CIRES commits to inclusive excellence by advancing equity and diversity in all that we do. We are an Affirmative Action/Equal Opportunity employer, and encourage applications from members of historically underrepresented racial/ethnic groups, women, individuals with disabilities, veterans, LGBTQ community members, and others who demonstrate the ability to help us achieve our vision of a diverse and inclusive community.
- Doctoral degree in natural or social sciences related to the Earth Lab research themes, geography, ecology, environmental studies, forestry, or other.
What You Will Need
- Background expertise in and theoretical understanding of disturbance dynamics in forest systems.
- Applicant must have demonstrated interest and skills in one or more of the approaches described above (e.g., machine learning approaches, use of UAV-derived data/remote sensing data, data integration across multiple sources, etc.)
- The ability to work as part of an interdisciplinary team.
- Demonstrated contributions to open science (i.e., publicly available and/or reproducible data, code, workflows, and/or tools) or willingness to contribute to open science.

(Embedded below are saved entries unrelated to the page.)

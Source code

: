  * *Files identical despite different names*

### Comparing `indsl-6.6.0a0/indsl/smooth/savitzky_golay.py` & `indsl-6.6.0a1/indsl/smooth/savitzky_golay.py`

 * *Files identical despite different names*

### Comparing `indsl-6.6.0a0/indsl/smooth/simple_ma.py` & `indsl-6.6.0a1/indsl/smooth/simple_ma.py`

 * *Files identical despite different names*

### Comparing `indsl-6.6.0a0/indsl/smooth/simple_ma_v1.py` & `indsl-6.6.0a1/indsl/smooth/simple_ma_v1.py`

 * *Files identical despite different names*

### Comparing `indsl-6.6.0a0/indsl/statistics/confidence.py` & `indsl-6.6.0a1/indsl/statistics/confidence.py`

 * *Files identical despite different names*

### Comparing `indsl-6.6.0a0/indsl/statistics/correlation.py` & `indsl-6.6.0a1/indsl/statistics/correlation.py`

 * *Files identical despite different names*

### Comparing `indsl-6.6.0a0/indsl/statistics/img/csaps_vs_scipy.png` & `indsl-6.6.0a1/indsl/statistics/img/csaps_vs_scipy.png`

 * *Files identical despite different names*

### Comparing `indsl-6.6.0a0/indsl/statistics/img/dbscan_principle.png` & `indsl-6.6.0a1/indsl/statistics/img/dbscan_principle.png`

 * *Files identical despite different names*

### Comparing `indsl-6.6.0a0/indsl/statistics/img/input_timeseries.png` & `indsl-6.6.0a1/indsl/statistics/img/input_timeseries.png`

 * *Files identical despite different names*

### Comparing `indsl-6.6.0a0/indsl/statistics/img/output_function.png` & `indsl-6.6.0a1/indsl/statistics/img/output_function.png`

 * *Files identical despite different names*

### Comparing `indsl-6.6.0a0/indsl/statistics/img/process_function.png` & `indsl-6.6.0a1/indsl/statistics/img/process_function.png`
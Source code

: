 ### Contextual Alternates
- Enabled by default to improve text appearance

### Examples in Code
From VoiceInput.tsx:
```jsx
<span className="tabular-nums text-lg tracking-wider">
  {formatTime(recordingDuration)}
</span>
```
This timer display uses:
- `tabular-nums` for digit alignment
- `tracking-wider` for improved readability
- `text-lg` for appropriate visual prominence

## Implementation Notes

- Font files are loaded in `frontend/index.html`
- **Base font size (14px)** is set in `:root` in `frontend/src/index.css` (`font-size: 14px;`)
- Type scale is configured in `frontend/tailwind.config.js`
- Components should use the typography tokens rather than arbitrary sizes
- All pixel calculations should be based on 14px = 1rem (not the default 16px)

- Experience in integrating and analyzing large, and/or heterogeneous datasets.
- Demonstrated publication and grant-writing skills.
- Team spirit and interest in interdisciplinary settings, with a willingness to engage with Earth Lab’s Analytics Hub and Education Initiative teams.
What We Would Like You To Have
- Experience in working with a high performance computing or cloud computing environment is a plus.